▶ [Exercise materials]

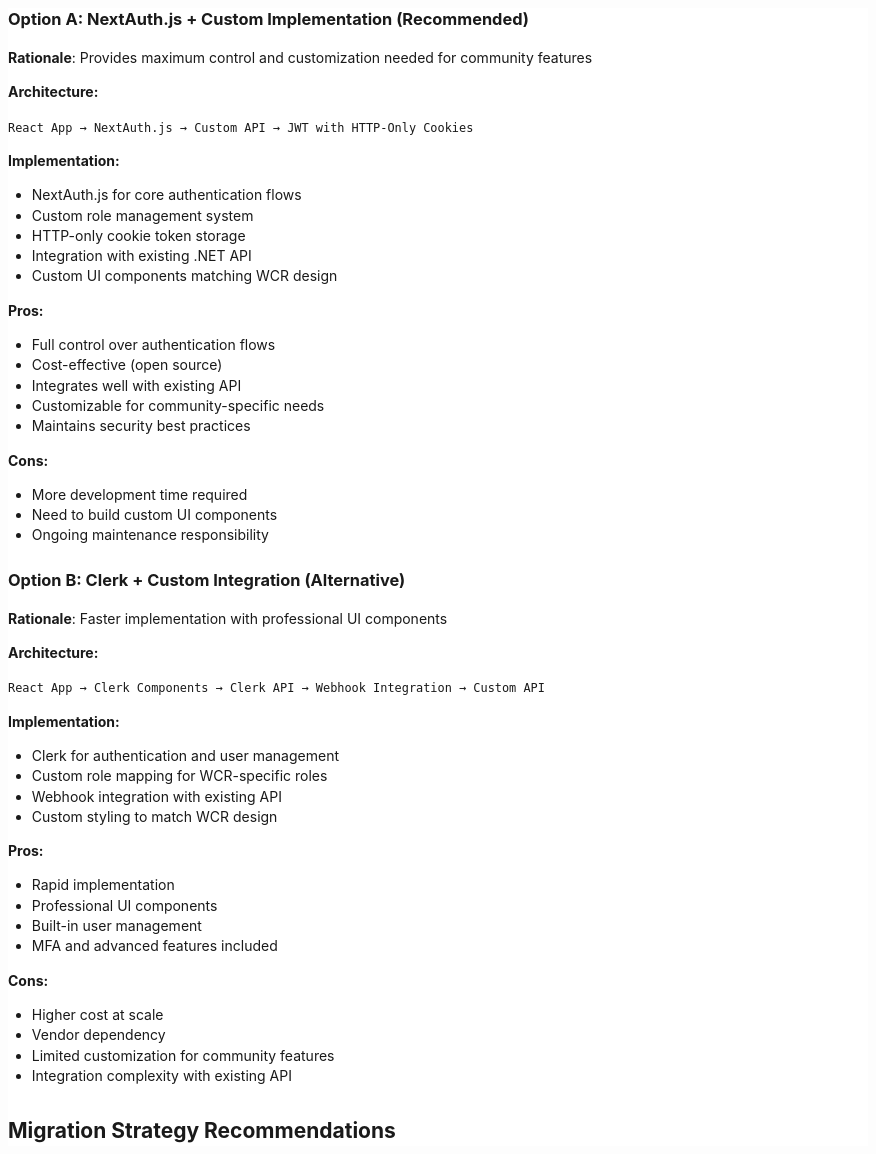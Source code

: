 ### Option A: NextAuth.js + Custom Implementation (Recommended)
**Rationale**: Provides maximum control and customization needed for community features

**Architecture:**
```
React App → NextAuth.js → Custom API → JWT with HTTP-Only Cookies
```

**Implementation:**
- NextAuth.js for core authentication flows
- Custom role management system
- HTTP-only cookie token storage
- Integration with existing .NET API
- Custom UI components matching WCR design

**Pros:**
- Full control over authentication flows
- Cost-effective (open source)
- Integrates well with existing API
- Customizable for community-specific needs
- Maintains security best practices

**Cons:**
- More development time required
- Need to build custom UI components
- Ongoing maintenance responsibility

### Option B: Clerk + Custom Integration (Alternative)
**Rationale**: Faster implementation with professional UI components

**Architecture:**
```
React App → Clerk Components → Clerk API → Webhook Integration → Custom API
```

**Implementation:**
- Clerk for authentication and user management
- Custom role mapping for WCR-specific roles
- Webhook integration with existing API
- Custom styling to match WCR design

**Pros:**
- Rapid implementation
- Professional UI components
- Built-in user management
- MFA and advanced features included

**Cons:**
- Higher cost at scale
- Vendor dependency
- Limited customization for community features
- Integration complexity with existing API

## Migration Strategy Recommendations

* * *

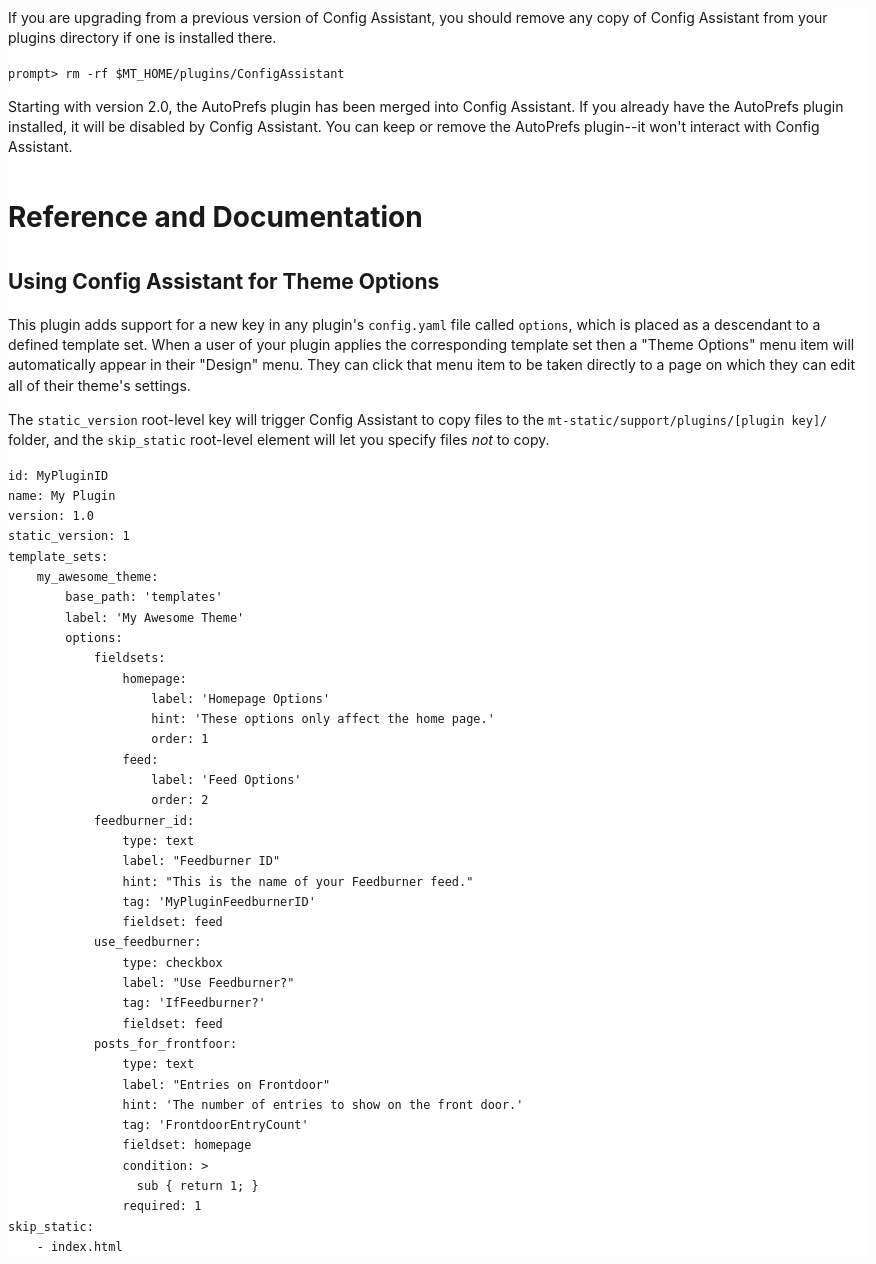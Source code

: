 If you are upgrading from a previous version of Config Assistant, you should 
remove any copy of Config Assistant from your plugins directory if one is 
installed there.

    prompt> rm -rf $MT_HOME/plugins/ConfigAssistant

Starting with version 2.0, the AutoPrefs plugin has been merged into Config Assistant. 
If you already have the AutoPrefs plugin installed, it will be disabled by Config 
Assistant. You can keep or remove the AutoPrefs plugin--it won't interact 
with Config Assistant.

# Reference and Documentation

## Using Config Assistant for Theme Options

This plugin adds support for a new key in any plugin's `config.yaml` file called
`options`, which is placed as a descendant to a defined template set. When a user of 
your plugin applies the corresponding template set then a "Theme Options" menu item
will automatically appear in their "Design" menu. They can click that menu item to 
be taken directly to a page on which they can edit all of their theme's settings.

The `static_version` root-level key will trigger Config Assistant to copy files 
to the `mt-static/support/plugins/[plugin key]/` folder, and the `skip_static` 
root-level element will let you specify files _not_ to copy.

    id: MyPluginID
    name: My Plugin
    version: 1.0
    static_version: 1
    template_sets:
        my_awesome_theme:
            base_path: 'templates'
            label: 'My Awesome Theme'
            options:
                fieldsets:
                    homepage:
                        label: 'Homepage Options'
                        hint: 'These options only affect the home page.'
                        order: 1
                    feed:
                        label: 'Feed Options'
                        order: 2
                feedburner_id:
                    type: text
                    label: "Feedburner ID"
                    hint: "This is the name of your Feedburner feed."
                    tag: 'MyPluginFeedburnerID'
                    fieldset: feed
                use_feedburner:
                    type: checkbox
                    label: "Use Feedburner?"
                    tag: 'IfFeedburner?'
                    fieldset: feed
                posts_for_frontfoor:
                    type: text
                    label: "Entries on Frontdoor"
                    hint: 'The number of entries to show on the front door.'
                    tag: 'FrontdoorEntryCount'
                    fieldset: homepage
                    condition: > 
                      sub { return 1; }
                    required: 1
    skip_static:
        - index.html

▶ [Problem details]
From the records above, print only the lines between the one holding "be taken directly" and the one holding "base_path: 'templates'", inclusive, exactly as they stand.

▶ [Exercise output]
be taken directly to a page on which they can edit all of their theme's settings.

The `static_version` root-level key will trigger Config Assistant to copy files 
to the `mt-static/support/plugins/[plugin key]/` folder, and the `skip_static` 
root-level element will let you specify files _not_ to copy.

    id: MyPluginID
    name: My Plugin
    version: 1.0
    static_version: 1
    template_sets:
        my_awesome_theme:
            base_path: 'templates'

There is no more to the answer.